Markets are coming into strong support zones: 26,180/25,965 for the Dow Jones Industrial Average and 2,858/2,800 for the S&P 500.  Yet, investors are getting spooked and buying puts for protection.  The VIX, known as fear index, has been rising steadily all session long as it breaks above resistance @16.  The VIX will rise when investors buy puts to protect their long positions or to bet on a decline in a stock or stock index/etf.  The VIX is currently trading @17.83, up 20%.  A move below 16 on the VIX would be welcome news for equity bulls, as fear subsides. 

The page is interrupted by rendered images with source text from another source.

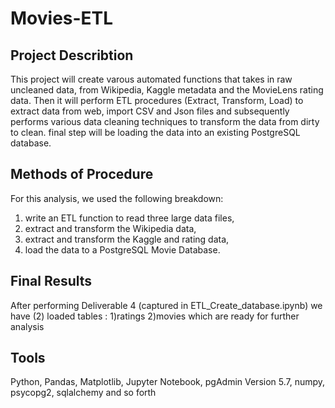 # Movies-ETL
## Project Describtion
This project will create varous automated functions that takes in raw uncleaned data, from Wikipedia, Kaggle metadata and the MovieLens rating data.
Then it will perform ETL procedures (Extract, Transform, Load) to extract data from web, import CSV and Json files and subsequently performs various data cleaning techniques to transform the data from dirty to clean. final step will be loading the data into an existing PostgreSQL database.

## Methods of Procedure
For this analysis, we used the following breakdown:

1) write an ETL function to read three large data files,
2) extract and transform the Wikipedia data,
3) extract and transform the Kaggle and rating data,
4) load the data to a PostgreSQL Movie Database.

## Final Results
After performing Deliverable 4 (captured in ETL_Create_database.ipynb) we have (2) loaded tables : 1)ratings 2)movies which are ready for further analysis
## Tools
Python, Pandas, Matplotlib, Jupyter Notebook, pgAdmin Version 5.7, numpy, psycopg2, sqlalchemy and so forth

On Wednesday, the U.S. Treasury will be issuing $36 billion in 3-year notes and $23 billion in 10-year notes.  The results of that auction will be closely watched for demand.  The 10-year Treasury note yield is on the cusp of breaking out of a pattern dating back to 2014 when the high yield was 3.0%.  The yield briefly broke above that level in May 2018 (3.0%) when it touched 3.11%, but quickly traded back below that 3% before regaining enough momentum to trade up to 3.24% last week.   

Technology, especially software (-3.4%), is pressuring the Nasdaq lower.  Home construction stocks are attempting to put in a bottom as they retested support from August 2017 and are now trading higher for the day.     


I don't understand why the market gets suddenly spooked by rising interest rates. We knew this was coming months and months ago. Hello?

Leelee Clement Doughty on 10/8/2018 8:56:54 PM

Add Your Comment

Submitted comments are subject to moderation before posting.

Home | Products & Services | Education | In The Media | Help | About Us |
Disclaimer | Privacy Policy | Terms of Use |
All Rights Reserved.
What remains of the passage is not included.